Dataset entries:

----------

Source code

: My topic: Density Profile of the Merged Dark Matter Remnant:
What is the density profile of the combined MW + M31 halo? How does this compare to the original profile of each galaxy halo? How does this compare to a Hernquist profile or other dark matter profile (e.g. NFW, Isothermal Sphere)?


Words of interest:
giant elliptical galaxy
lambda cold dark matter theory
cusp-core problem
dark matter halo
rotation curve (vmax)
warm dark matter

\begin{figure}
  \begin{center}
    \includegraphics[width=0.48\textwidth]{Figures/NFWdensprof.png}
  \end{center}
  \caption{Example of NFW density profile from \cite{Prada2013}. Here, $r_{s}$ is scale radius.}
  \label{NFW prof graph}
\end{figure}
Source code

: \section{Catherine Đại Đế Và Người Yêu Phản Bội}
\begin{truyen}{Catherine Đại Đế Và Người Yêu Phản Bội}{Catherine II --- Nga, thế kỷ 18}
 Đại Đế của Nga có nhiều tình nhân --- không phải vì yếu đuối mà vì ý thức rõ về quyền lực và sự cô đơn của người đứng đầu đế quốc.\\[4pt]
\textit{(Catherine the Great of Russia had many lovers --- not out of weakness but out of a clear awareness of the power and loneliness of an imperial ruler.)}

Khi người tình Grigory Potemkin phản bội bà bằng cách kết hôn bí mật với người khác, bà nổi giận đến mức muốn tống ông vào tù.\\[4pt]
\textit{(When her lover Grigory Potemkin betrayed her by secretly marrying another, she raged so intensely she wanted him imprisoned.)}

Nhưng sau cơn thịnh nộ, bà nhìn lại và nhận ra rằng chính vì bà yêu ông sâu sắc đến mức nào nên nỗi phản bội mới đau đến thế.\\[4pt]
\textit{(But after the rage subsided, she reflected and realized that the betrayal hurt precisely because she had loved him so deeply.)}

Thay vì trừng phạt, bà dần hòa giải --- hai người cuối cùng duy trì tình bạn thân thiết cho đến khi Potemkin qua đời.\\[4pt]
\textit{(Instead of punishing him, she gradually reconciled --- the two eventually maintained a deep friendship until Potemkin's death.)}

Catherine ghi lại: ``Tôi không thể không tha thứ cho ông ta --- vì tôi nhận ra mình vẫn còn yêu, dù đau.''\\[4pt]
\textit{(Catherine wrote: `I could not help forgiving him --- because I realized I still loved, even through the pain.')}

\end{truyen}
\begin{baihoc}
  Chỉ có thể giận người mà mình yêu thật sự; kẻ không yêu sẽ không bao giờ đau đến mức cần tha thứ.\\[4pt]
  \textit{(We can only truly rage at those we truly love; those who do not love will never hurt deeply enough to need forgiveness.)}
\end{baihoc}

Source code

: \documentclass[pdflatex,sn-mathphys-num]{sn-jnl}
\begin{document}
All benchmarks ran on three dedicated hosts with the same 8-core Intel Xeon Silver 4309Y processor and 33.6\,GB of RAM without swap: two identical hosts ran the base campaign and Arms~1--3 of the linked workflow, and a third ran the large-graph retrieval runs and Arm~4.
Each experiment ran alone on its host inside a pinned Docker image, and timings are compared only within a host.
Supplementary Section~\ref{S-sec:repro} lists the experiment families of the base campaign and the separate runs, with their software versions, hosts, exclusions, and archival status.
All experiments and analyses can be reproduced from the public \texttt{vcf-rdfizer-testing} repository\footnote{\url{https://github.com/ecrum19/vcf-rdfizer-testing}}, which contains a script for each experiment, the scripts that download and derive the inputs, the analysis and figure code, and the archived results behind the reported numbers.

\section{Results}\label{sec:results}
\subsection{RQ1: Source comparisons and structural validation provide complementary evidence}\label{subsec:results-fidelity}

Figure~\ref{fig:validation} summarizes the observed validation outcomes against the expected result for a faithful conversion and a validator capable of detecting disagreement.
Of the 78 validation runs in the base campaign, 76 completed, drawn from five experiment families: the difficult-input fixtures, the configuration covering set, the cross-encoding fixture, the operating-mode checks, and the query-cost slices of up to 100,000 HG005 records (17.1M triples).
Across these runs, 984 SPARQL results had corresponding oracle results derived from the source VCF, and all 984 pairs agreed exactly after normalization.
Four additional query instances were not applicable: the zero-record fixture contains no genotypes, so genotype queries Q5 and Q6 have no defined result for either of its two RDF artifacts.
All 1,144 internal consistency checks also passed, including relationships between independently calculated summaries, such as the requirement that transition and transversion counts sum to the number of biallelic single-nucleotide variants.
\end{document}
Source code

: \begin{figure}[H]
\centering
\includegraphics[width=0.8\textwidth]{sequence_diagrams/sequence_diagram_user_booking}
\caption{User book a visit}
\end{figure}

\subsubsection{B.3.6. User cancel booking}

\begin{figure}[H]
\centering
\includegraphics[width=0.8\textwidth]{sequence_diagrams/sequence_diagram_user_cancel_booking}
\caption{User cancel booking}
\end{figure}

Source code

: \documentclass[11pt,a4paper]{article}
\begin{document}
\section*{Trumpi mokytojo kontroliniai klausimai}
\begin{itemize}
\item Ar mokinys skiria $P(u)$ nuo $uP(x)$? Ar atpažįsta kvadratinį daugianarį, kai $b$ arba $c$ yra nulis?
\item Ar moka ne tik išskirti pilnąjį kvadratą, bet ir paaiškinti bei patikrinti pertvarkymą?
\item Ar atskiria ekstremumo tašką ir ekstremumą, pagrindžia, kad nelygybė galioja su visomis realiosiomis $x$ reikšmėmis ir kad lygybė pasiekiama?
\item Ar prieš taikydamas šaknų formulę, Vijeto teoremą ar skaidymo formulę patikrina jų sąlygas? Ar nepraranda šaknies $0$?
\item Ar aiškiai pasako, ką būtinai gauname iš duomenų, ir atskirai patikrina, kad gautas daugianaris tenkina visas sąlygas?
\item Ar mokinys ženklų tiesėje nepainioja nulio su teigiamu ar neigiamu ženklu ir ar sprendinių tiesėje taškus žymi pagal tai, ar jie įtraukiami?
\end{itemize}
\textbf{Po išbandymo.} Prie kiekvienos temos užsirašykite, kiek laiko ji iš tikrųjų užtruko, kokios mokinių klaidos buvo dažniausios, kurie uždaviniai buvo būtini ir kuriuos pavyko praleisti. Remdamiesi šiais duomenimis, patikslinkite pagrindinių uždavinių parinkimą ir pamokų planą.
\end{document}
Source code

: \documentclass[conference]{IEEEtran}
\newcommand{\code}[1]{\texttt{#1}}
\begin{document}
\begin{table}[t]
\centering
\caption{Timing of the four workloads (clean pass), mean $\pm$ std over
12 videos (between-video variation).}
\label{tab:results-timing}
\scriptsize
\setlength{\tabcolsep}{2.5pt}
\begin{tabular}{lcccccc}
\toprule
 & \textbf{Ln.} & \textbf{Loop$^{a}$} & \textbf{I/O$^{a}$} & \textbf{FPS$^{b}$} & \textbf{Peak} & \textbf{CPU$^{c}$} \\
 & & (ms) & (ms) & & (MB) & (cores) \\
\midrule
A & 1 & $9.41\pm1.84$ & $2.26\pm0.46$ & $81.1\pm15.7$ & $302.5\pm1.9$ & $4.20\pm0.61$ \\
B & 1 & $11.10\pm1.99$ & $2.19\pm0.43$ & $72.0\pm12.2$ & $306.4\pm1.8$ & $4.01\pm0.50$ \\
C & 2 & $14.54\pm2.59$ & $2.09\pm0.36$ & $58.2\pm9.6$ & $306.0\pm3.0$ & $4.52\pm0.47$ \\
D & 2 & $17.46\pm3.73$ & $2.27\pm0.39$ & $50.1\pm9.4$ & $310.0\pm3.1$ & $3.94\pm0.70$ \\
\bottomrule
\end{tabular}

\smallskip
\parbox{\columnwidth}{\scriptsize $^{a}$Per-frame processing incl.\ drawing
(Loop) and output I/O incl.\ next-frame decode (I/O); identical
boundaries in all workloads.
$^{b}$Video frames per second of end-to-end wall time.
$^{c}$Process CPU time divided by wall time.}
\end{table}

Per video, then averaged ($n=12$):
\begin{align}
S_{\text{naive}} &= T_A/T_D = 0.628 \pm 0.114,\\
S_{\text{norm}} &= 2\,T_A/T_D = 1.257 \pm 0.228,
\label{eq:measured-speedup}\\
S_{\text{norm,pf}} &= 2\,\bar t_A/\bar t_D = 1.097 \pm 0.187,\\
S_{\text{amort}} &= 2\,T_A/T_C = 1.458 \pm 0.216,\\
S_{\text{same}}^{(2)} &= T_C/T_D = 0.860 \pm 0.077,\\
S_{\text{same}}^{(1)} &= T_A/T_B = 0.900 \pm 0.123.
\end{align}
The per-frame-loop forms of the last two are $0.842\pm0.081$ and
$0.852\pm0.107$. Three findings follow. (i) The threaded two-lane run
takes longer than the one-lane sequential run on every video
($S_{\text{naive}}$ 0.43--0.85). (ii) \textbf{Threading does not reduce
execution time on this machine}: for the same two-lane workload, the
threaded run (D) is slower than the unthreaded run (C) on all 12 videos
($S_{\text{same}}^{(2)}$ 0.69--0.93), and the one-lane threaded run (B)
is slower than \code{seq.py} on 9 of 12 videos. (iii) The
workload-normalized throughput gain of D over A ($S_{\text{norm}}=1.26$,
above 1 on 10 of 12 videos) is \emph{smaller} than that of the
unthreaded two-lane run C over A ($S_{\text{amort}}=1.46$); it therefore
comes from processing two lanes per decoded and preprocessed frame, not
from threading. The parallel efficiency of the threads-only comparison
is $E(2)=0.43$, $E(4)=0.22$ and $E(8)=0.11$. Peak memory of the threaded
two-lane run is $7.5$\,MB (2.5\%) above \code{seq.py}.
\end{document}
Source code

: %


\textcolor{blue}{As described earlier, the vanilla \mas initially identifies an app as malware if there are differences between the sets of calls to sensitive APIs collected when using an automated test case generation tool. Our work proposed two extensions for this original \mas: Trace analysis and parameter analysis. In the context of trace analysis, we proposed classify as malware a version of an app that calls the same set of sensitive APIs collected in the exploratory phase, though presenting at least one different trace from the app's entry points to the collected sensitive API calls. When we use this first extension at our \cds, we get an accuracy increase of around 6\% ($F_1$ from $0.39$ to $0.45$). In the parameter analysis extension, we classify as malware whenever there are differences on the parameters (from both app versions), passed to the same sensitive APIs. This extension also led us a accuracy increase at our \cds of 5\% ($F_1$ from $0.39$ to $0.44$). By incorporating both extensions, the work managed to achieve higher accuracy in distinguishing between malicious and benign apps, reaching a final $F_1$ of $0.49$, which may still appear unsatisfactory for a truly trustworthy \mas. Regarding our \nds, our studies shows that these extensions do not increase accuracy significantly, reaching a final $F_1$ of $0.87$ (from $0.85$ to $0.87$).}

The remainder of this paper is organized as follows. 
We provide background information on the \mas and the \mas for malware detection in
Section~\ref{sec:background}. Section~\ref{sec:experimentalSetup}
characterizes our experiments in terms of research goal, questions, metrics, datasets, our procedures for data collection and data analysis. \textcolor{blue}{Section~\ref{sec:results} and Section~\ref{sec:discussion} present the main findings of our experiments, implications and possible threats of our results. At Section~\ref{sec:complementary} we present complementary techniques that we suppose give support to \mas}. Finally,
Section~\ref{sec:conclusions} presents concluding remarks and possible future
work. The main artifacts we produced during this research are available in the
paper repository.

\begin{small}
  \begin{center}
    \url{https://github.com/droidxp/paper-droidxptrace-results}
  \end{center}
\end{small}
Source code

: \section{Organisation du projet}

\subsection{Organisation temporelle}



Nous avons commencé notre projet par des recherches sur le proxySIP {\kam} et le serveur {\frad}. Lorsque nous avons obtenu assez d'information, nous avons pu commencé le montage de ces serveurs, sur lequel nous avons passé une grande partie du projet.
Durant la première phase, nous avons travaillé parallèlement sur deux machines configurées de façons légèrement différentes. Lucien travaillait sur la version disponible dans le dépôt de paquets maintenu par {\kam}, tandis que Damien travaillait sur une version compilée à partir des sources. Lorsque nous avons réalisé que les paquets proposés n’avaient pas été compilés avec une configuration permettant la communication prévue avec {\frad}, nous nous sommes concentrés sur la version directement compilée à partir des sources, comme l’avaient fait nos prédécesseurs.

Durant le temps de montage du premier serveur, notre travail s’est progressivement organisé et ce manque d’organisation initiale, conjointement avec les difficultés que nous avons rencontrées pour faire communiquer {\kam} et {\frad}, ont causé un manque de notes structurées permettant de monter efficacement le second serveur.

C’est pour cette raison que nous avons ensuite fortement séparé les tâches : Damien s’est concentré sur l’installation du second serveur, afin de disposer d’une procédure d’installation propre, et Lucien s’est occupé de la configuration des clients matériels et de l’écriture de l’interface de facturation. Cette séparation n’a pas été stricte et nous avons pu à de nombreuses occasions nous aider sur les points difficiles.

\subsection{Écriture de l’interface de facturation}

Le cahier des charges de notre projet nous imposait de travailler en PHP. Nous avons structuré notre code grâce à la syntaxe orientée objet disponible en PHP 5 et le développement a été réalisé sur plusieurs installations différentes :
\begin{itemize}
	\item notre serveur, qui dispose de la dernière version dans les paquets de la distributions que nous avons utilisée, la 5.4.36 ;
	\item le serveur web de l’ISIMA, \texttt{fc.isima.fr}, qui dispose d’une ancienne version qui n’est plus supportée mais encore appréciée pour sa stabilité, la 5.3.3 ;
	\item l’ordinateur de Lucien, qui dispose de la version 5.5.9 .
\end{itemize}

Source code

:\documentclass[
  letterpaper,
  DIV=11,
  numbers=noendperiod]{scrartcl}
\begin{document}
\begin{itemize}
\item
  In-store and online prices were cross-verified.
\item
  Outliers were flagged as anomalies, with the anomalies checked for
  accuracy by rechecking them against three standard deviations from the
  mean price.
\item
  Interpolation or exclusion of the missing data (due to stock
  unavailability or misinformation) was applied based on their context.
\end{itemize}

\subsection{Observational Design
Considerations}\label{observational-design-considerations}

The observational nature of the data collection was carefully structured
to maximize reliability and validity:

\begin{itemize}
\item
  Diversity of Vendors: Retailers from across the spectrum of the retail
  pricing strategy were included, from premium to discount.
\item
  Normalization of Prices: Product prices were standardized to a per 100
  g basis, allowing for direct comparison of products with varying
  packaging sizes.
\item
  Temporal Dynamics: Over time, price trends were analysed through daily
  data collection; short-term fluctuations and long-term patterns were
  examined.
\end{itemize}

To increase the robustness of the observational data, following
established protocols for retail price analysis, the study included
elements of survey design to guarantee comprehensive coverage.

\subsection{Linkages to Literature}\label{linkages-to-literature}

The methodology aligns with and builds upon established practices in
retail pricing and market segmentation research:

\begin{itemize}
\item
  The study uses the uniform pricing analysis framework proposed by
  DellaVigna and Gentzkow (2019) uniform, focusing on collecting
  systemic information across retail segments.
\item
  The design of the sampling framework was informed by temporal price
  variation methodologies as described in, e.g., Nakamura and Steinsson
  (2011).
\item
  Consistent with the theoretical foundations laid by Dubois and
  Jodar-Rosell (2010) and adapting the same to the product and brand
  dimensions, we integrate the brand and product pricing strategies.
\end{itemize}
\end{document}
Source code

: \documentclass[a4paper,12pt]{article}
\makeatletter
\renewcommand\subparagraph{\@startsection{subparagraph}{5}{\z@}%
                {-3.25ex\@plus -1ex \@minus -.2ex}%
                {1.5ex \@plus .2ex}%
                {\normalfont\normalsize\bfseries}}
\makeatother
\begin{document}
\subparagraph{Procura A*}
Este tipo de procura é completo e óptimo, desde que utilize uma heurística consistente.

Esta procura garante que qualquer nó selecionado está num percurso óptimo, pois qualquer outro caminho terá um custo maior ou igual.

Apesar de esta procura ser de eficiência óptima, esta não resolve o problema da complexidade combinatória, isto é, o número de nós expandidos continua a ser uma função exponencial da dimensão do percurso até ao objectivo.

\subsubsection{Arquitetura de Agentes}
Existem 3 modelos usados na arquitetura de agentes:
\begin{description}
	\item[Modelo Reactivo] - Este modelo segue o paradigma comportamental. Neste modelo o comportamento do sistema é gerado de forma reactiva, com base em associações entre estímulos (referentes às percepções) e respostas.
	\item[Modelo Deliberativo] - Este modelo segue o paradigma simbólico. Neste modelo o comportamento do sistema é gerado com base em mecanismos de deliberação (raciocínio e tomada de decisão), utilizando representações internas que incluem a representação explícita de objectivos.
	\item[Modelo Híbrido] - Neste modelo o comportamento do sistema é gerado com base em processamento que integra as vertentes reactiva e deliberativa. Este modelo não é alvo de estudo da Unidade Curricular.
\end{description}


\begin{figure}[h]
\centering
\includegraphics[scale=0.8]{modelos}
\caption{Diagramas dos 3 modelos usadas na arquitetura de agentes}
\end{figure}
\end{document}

----------

Transcribe the records from their first line. Stop after the line with "Nhưng sau cơn", including it.

_Output for this exercise_:
Source code

: My topic: Density Profile of the Merged Dark Matter Remnant:
What is the density profile of the combined MW + M31 halo? How does this compare to the original profile of each galaxy halo? How does this compare to a Hernquist profile or other dark matter profile (e.g. NFW, Isothermal Sphere)?


Words of interest:
giant elliptical galaxy
lambda cold dark matter theory
cusp-core problem
dark matter halo
rotation curve (vmax)
warm dark matter

\begin{figure}
  \begin{center}
    \includegraphics[width=0.48\textwidth]{Figures/NFWdensprof.png}
  \end{center}
  \caption{Example of NFW density profile from \cite{Prada2013}. Here, $r_{s}$ is scale radius.}
  \label{NFW prof graph}
\end{figure}
Source code

: \section{Catherine Đại Đế Và Người Yêu Phản Bội}
\begin{truyen}{Catherine Đại Đế Và Người Yêu Phản Bội}{Catherine II --- Nga, thế kỷ 18}
 Đại Đế của Nga có nhiều tình nhân --- không phải vì yếu đuối mà vì ý thức rõ về quyền lực và sự cô đơn của người đứng đầu đế quốc.\\[4pt]
\textit{(Catherine the Great of Russia had many lovers --- not out of weakness but out of a clear awareness of the power and loneliness of an imperial ruler.)}

Khi người tình Grigory Potemkin phản bội bà bằng cách kết hôn bí mật với người khác, bà nổi giận đến mức muốn tống ông vào tù.\\[4pt]
\textit{(When her lover Grigory Potemkin betrayed her by secretly marrying another, she raged so intensely she wanted him imprisoned.)}

Nhưng sau cơn thịnh nộ, bà nhìn lại và nhận ra rằng chính vì bà yêu ông sâu sắc đến mức nào nên nỗi phản bội mới đau đến thế.\\[4pt]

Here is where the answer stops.